Masaryk’s description of love is anything but glamorous: love is work, he says! His rhetoric sharply counterposes that of his Nationalist peers, who sought to win a vigorous nation the way medieval knights won sainthoods. Masaryk was adamant the Czechoslovak nation would not be founded on lofty ideals or heroic actions: these are, by definition, limited to the exceptional person, whereas the democratic nation-state required the commitment of every person, from the highest to the lowest, with each contributing in his own capacity towards the common good. It’s a position not unlike that spelled out by George Eliot in the end of Middlemarch, when the narrator reflects on Dorothea’s unfulfilled dreams:
Her full nature, like that river of which Cyrus broke the strength, spent itself in channels which had no great name on the earth. But the effect of her being on those around her was incalculably diffusive: for the growing good of the world is partly dependent on unhistoric acts; and that things are not so ill with you and me as they might have been, is half owing to the number who lived faithfully a hidden life, and rest in unvisited tombs.
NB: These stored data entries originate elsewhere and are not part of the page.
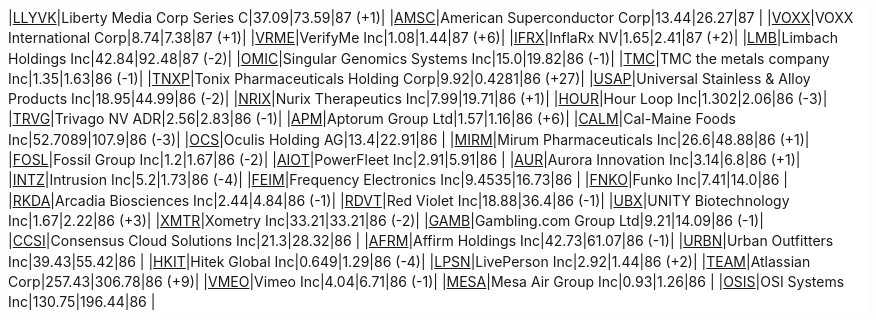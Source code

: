 |[LLYVK](https://finance.yahoo.com/quote/LLYVK/)|Liberty Media Corp Series C|37.09|73.59|87 (+1)|
|[AMSC](https://finance.yahoo.com/quote/AMSC/)|American Superconductor Corp|13.44|26.27|87 |
|[VOXX](https://finance.yahoo.com/quote/VOXX/)|VOXX International Corp|8.74|7.38|87 (+1)|
|[VRME](https://finance.yahoo.com/quote/VRME/)|VerifyMe Inc|1.08|1.44|87 (+6)|
|[IFRX](https://finance.yahoo.com/quote/IFRX/)|InflaRx NV|1.65|2.41|87 (+2)|
|[LMB](https://finance.yahoo.com/quote/LMB/)|Limbach Holdings Inc|42.84|92.48|87 (-2)|
|[OMIC](https://finance.yahoo.com/quote/OMIC/)|Singular Genomics Systems Inc|15.0|19.82|86 (-1)|
|[TMC](https://finance.yahoo.com/quote/TMC/)|TMC the metals company Inc|1.35|1.63|86 (-1)|
|[TNXP](https://finance.yahoo.com/quote/TNXP/)|Tonix Pharmaceuticals Holding Corp|9.92|0.4281|86 (+27)|
|[USAP](https://finance.yahoo.com/quote/USAP/)|Universal Stainless & Alloy Products Inc|18.95|44.99|86 (-2)|
|[NRIX](https://finance.yahoo.com/quote/NRIX/)|Nurix Therapeutics Inc|7.99|19.71|86 (+1)|
|[HOUR](https://finance.yahoo.com/quote/HOUR/)|Hour Loop Inc|1.302|2.06|86 (-3)|
|[TRVG](https://finance.yahoo.com/quote/TRVG/)|Trivago NV ADR|2.56|2.83|86 (-1)|
|[APM](https://finance.yahoo.com/quote/APM/)|Aptorum Group Ltd|1.57|1.16|86 (+6)|
|[CALM](https://finance.yahoo.com/quote/CALM/)|Cal-Maine Foods Inc|52.7089|107.9|86 (-3)|
|[OCS](https://finance.yahoo.com/quote/OCS/)|Oculis Holding AG|13.4|22.91|86 |
|[MIRM](https://finance.yahoo.com/quote/MIRM/)|Mirum Pharmaceuticals Inc|26.6|48.88|86 (+1)|
|[FOSL](https://finance.yahoo.com/quote/FOSL/)|Fossil Group Inc|1.2|1.67|86 (-2)|
|[AIOT](https://finance.yahoo.com/quote/AIOT/)|PowerFleet Inc|2.91|5.91|86 |
|[AUR](https://finance.yahoo.com/quote/AUR/)|Aurora Innovation Inc|3.14|6.8|86 (+1)|
|[INTZ](https://finance.yahoo.com/quote/INTZ/)|Intrusion Inc|5.2|1.73|86 (-4)|
|[FEIM](https://finance.yahoo.com/quote/FEIM/)|Frequency Electronics Inc|9.4535|16.73|86 |
|[FNKO](https://finance.yahoo.com/quote/FNKO/)|Funko Inc|7.41|14.0|86 |
|[RKDA](https://finance.yahoo.com/quote/RKDA/)|Arcadia Biosciences Inc|2.44|4.84|86 (-1)|
|[RDVT](https://finance.yahoo.com/quote/RDVT/)|Red Violet Inc|18.88|36.4|86 (-1)|
|[UBX](https://finance.yahoo.com/quote/UBX/)|UNITY Biotechnology Inc|1.67|2.22|86 (+3)|
|[XMTR](https://finance.yahoo.com/quote/XMTR/)|Xometry Inc|33.21|33.21|86 (-2)|
|[GAMB](https://finance.yahoo.com/quote/GAMB/)|Gambling.com Group Ltd|9.21|14.09|86 (-1)|
|[CCSI](https://finance.yahoo.com/quote/CCSI/)|Consensus Cloud Solutions Inc|21.3|28.32|86 |
|[AFRM](https://finance.yahoo.com/quote/AFRM/)|Affirm Holdings Inc|42.73|61.07|86 (-1)|
|[URBN](https://finance.yahoo.com/quote/URBN/)|Urban Outfitters Inc|39.43|55.42|86 |
|[HKIT](https://finance.yahoo.com/quote/HKIT/)|Hitek Global Inc|0.649|1.29|86 (-4)|
|[LPSN](https://finance.yahoo.com/quote/LPSN/)|LivePerson Inc|2.92|1.44|86 (+2)|
|[TEAM](https://finance.yahoo.com/quote/TEAM/)|Atlassian Corp|257.43|306.78|86 (+9)|
|[VMEO](https://finance.yahoo.com/quote/VMEO/)|Vimeo Inc|4.04|6.71|86 (-1)|
|[MESA](https://finance.yahoo.com/quote/MESA/)|Mesa Air Group Inc|0.93|1.26|86 |
|[OSIS](https://finance.yahoo.com/quote/OSIS/)|OSI Systems Inc|130.75|196.44|86 |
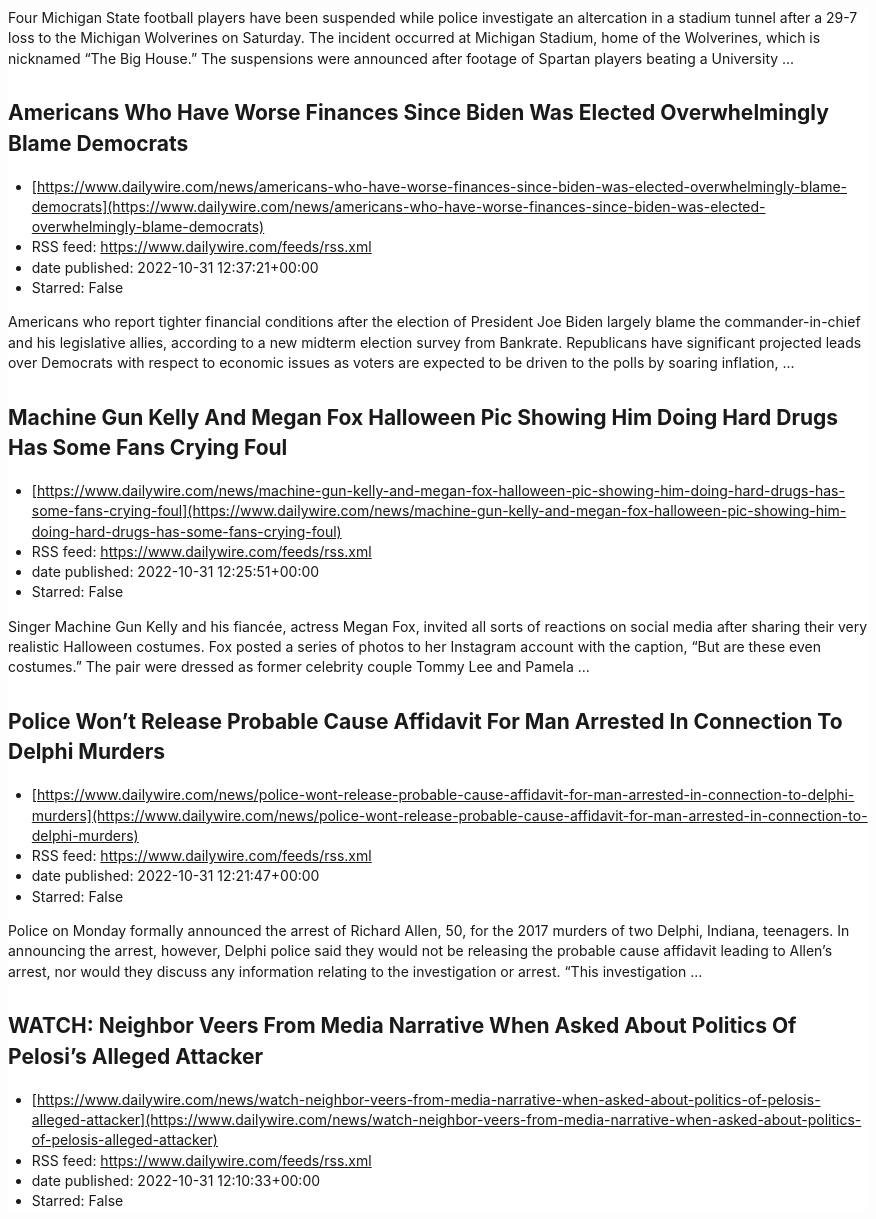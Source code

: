 Four Michigan State football players have been suspended while police investigate an altercation in a stadium tunnel after a 29-7 loss to the Michigan Wolverines on Saturday. The incident occurred at Michigan Stadium, home of the Wolverines, which is nicknamed &#8220;The Big House.&#8221; The suspensions were announced after footage of Spartan players beating a University ...

## Americans Who Have Worse Finances Since Biden Was Elected Overwhelmingly Blame Democrats
 - [https://www.dailywire.com/news/americans-who-have-worse-finances-since-biden-was-elected-overwhelmingly-blame-democrats](https://www.dailywire.com/news/americans-who-have-worse-finances-since-biden-was-elected-overwhelmingly-blame-democrats)
 - RSS feed: https://www.dailywire.com/feeds/rss.xml
 - date published: 2022-10-31 12:37:21+00:00
 - Starred: False

Americans who report tighter financial conditions after the election of President Joe Biden largely blame the commander-in-chief and his legislative allies, according to a new midterm election survey from Bankrate. Republicans have significant projected leads over Democrats with respect to economic issues as voters are expected to be driven to the polls by soaring inflation, ...

## Machine Gun Kelly And Megan Fox Halloween Pic Showing Him Doing Hard Drugs Has Some Fans Crying Foul
 - [https://www.dailywire.com/news/machine-gun-kelly-and-megan-fox-halloween-pic-showing-him-doing-hard-drugs-has-some-fans-crying-foul](https://www.dailywire.com/news/machine-gun-kelly-and-megan-fox-halloween-pic-showing-him-doing-hard-drugs-has-some-fans-crying-foul)
 - RSS feed: https://www.dailywire.com/feeds/rss.xml
 - date published: 2022-10-31 12:25:51+00:00
 - Starred: False

Singer Machine Gun Kelly and his fiancée, actress Megan Fox, invited all sorts of reactions on social media after sharing their very realistic Halloween costumes. Fox posted a series of photos to her Instagram account with the caption, “But are these even costumes.” The pair were dressed as former celebrity couple Tommy Lee and Pamela ...

## Police Won’t Release Probable Cause Affidavit For Man Arrested In Connection To Delphi Murders
 - [https://www.dailywire.com/news/police-wont-release-probable-cause-affidavit-for-man-arrested-in-connection-to-delphi-murders](https://www.dailywire.com/news/police-wont-release-probable-cause-affidavit-for-man-arrested-in-connection-to-delphi-murders)
 - RSS feed: https://www.dailywire.com/feeds/rss.xml
 - date published: 2022-10-31 12:21:47+00:00
 - Starred: False

Police on Monday formally announced the arrest of Richard Allen, 50, for the 2017 murders of two Delphi, Indiana, teenagers. In announcing the arrest, however, Delphi police said they would not be releasing the probable cause affidavit leading to Allen’s arrest, nor would they discuss any information relating to the investigation or arrest. &#8220;This investigation ...

## WATCH: Neighbor Veers From Media Narrative When Asked About Politics Of Pelosi’s Alleged Attacker
 - [https://www.dailywire.com/news/watch-neighbor-veers-from-media-narrative-when-asked-about-politics-of-pelosis-alleged-attacker](https://www.dailywire.com/news/watch-neighbor-veers-from-media-narrative-when-asked-about-politics-of-pelosis-alleged-attacker)
 - RSS feed: https://www.dailywire.com/feeds/rss.xml
 - date published: 2022-10-31 12:10:33+00:00
 - Starred: False
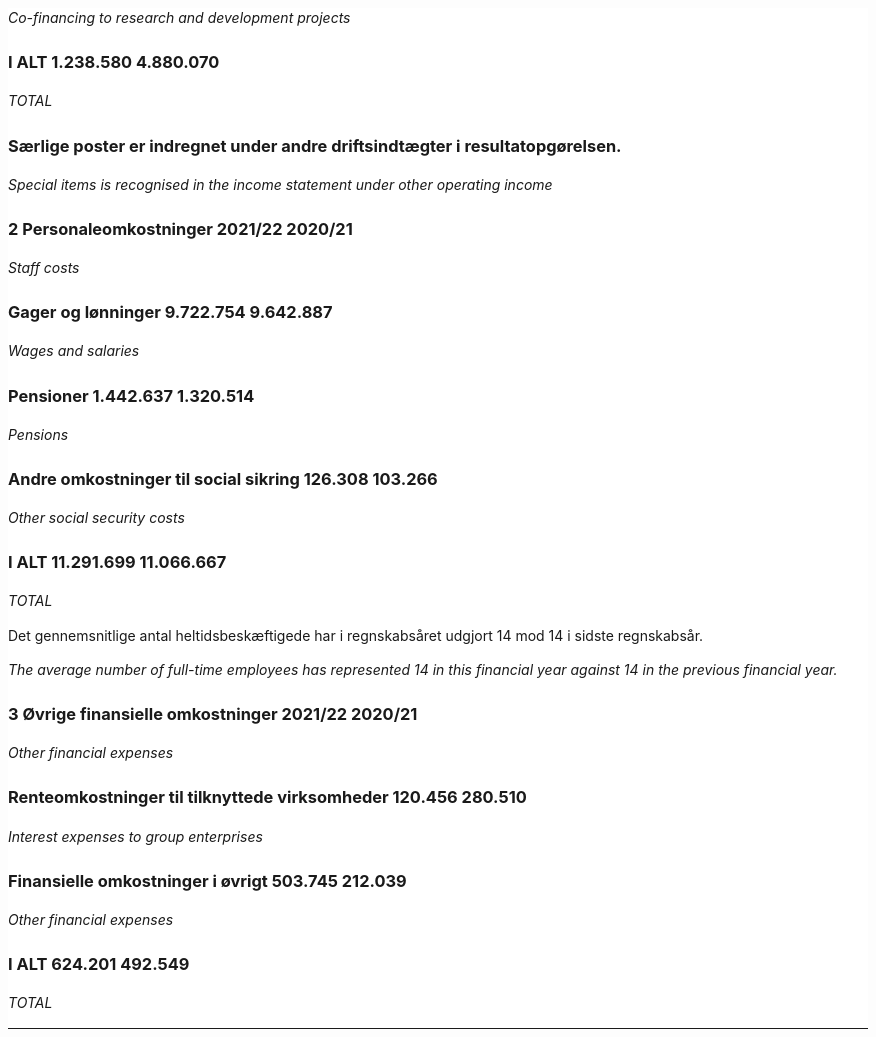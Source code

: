 
_Co-financing to research and development projects_

### I ALT 1.238.580 4.880.070


_TOTAL_

### Særlige poster er indregnet under andre driftsindtægter i resultatopgørelsen.
_Special items is recognised in the income statement under other operating income_


### 2 Personaleomkostninger 2021/22 2020/21
_Staff costs_

### Gager og lønninger 9.722.754 9.642.887
_Wages and salaries_
### Pensioner 1.442.637 1.320.514
_Pensions_
### Andre omkostninger til social sikring 126.308 103.266
_Other social security costs_

### I ALT 11.291.699 11.066.667
_TOTAL_


Det gennemsnitlige antal heltidsbeskæftigede har i
regnskabsåret udgjort 14 mod 14 i sidste
regnskabsår.


_The average number of full-time employees has_
_represented 14 in this financial year against 14 in the_
_previous financial year._


### 3 Øvrige finansielle omkostninger 2021/22 2020/21
_Other financial expenses_

### Renteomkostninger til tilknyttede virksomheder 120.456 280.510
_Interest expenses to group enterprises_
### Finansielle omkostninger i øvrigt 503.745 212.039
_Other financial expenses_


### I ALT 624.201 492.549
_TOTAL_


-----
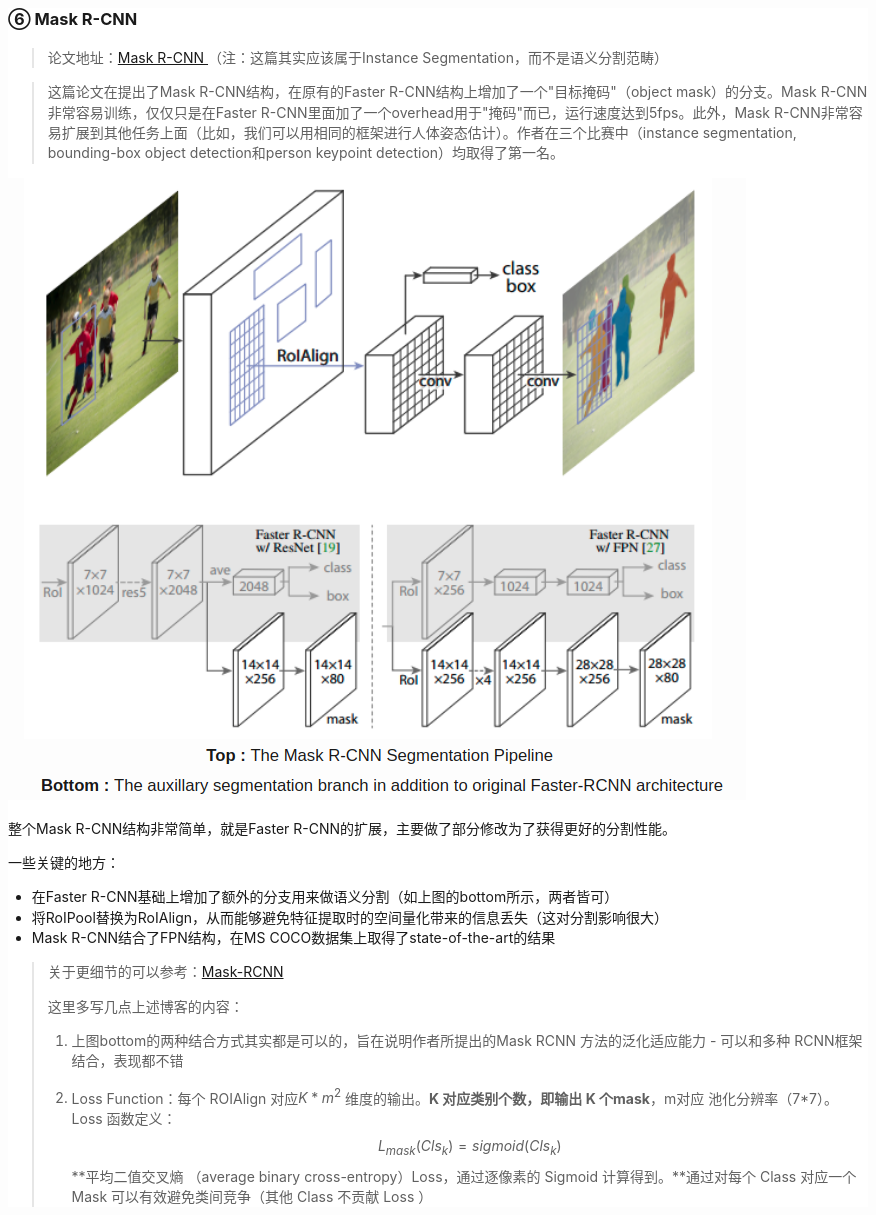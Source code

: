 ### ⑥ Mask R-CNN

> 论文地址：[Mask R-CNN ](https://arxiv.org/abs/1703.06870)（注：这篇其实应该属于Instance Segmentation，而不是语义分割范畴）

> 这篇论文在提出了Mask R-CNN结构，在原有的Faster R-CNN结构上增加了一个"目标掩码"（object mask）的分支。Mask R-CNN非常容易训练，仅仅只是在Faster R-CNN里面加了一个overhead用于"掩码"而已，运行速度达到5fps。此外，Mask R-CNN非常容易扩展到其他任务上面（比如，我们可以用相同的框架进行人体姿态估计）。作者在三个比赛中（instance segmentation, bounding-box object detection和person keypoint detection）均取得了第一名。

![](png/a20.png)

整个Mask R-CNN结构非常简单，就是Faster R-CNN的扩展，主要做了部分修改为了获得更好的分割性能。

一些关键的地方：

- 在Faster R-CNN基础上增加了额外的分支用来做语义分割（如上图的bottom所示，两者皆可）
- 将RoIPool替换为RoIAlign，从而能够避免特征提取时的空间量化带来的信息丢失（这对分割影响很大）
- Mask R-CNN结合了FPN结构，在MS COCO数据集上取得了state-of-the-art的结果

> 关于更细节的可以参考：[Mask-RCNN](https://blog.csdn.net/linolzhang/article/details/71774168)
>
> 这里多写几点上述博客的内容：
>
> 1. 上图bottom的两种结合方式其实都是可以的，旨在说明作者所提出的Mask RCNN 方法的泛化适应能力 - 可以和多种 RCNN框架结合，表现都不错
>
> 2. Loss Function：每个 ROIAlign 对应$K * m^2$ 维度的输出。**K 对应类别个数，即输出 K 个mask**，m对应 池化分辨率（7*7）。Loss 函数定义：
>    $$
>    L_{mask}(Cls_k)=sigmoid(Cls_k)
>    $$
>    **平均二值交叉熵 （average binary cross-entropy）Loss，通过逐像素的 Sigmoid 计算得到。**通过对每个 Class 对应一个 Mask 可以有效避免类间竞争（其他 Class 不贡献 Loss ）
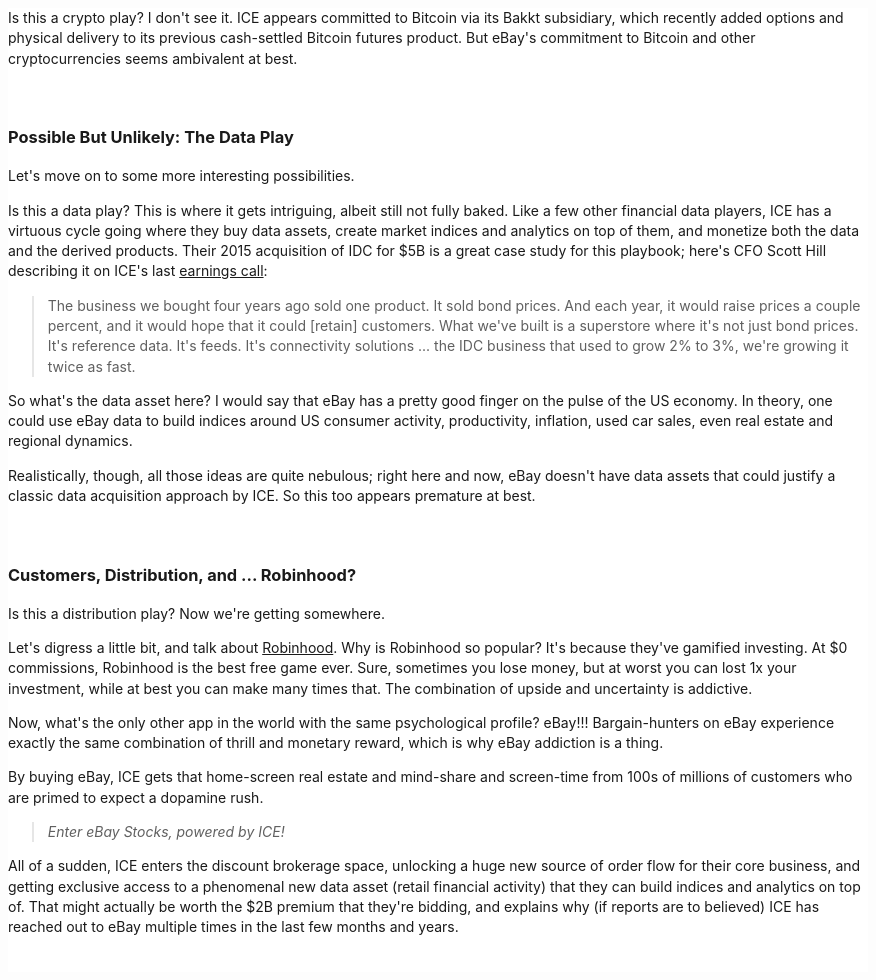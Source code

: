 Is this a crypto play?  I don't see it.  ICE appears committed to Bitcoin via its Bakkt subsidiary, which recently added options and physical delivery to its previous cash-settled Bitcoin futures product.  But eBay's commitment to Bitcoin and other cryptocurrencies seems ambivalent at best.

<br/>

### Possible But Unlikely: The Data Play

Let's move on to some more interesting possibilities.

Is this a data play?  This is where it gets intriguing, albeit still not fully baked.  Like a few other financial data players, ICE has a virtuous cycle going where they buy data assets, create market indices and analytics on top of them, and monetize both the data and the derived products.  Their 2015 acquisition of IDC for $5B is a great case study for this playbook; here's CFO Scott Hill describing it on ICE's last [earnings call](https://ir.theice.com/~/media/Files/I/Ice-IR/events-presentations/transcript/3Q19%20ICE%20Earnings%20Transcript_Final.pdf):

> The business we bought four years ago sold one product.  It sold bond prices.  And each year, it would raise prices a couple percent, and it would hope that it could [retain] customers.  What we've built is a superstore where it's not just bond prices.  It's reference data.  It's feeds.  It's connectivity solutions ... the IDC business that used to grow 2% to 3%, we're growing it twice as fast.

So what's the data asset here?  I would say that eBay has a pretty good finger on the pulse of the US economy.  In theory, one could use eBay data to build indices around US consumer activity, productivity, inflation, used car sales, even real estate and regional dynamics.  

Realistically, though, all those ideas are quite nebulous; right here and now, eBay doesn't have data assets that could justify a classic data acquisition approach by ICE.  So this too appears premature at best.

<br/>

### Customers, Distribution, and ... Robinhood? 

Is this a distribution play?  Now we're getting somewhere.  

Let's digress a little bit, and talk about [Robinhood](https://robinhood.com/us/en/).  Why is Robinhood so popular?  It's because they've gamified investing.  At $0 commissions, Robinhood is the best free game ever.  Sure, sometimes you lose money, but at worst you can lost 1x your investment, while at best you can make many times that.  The combination of upside and uncertainty is addictive.

Now, what's the only other app in the world with the same psychological profile?  eBay!!!  Bargain-hunters on eBay experience exactly the same combination of thrill and monetary reward, which is why eBay addiction is a thing.  

By buying eBay, ICE gets that home-screen real estate and mind-share and screen-time from 100s of millions of customers who are primed to expect a dopamine rush.

> *Enter eBay Stocks, powered by ICE!*

All of a sudden, ICE enters the discount brokerage space, unlocking a huge new source of order flow for their core business, and getting exclusive access to a phenomenal new data asset (retail financial activity) that they can build indices and analytics on top of.  That might actually be worth the $2B premium that they're bidding, and explains why (if reports are to believed) ICE has reached out to eBay multiple times in the last few months and years.

<br/>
However bright his calls for democracy, certain archaisms of thought take some of the lustre off Masaryk’s ideas. While denouncing as anti-human Nietszche’s view that all peoples and nations are everywhere waging a “struggle for existence”, he clings to a narrow Czechoslovakianism, selectively read back into the historical record from the time of the Hussite Brethren onward. Perhaps he imagined it should all lead to a happy brotherhood of peoples, but in essentialising the authentic expression of cultural identity, the nation-state drew red lines between previously fluid associations of dissimilar peoples who had otherwise been unified by tradition or geography. The logic of cultural purity having been accepted, there were only two possibilities: either the extermination of the (supposedly) foreign elements from the nation-state, or the mixing and diminishing of all its constituents. Both happened in the 20th century. Both disprove—or at least obsolete—Masaryk’s notion that we can obtain definitive philosophical answers from culturally-scoped premises.
Democracy, like any other political philosophy, seeks mastery over the past by engaging in myth-making. It depends upon a belief that we are born into a social contract, that we have certain responsibilities towards each other, that we take a personal stake in the instruments of politics and society, that our representatives are the best and fairest selections from among our ranks, that we won fateful conflicts against the totalitarian alternatives. Now we have entered a late stage of globalisation. Now consumerism, rather than culture, is the prime determinant of social reality. We don’t depend on our neighbours like we once had to. Modern society—saturating, lonely, atomising—molds us into a state of perfect indifference to one another. Where are Masaryk’s conditions for a convivial, moral democracy? They are nowhere to be seen. We transact more than we cooperate. Perhaps we are living in a time where such moral concepts have been utterly superseded—and it is Nietszche, much to Masaryk’s disdain, who gets the last laugh.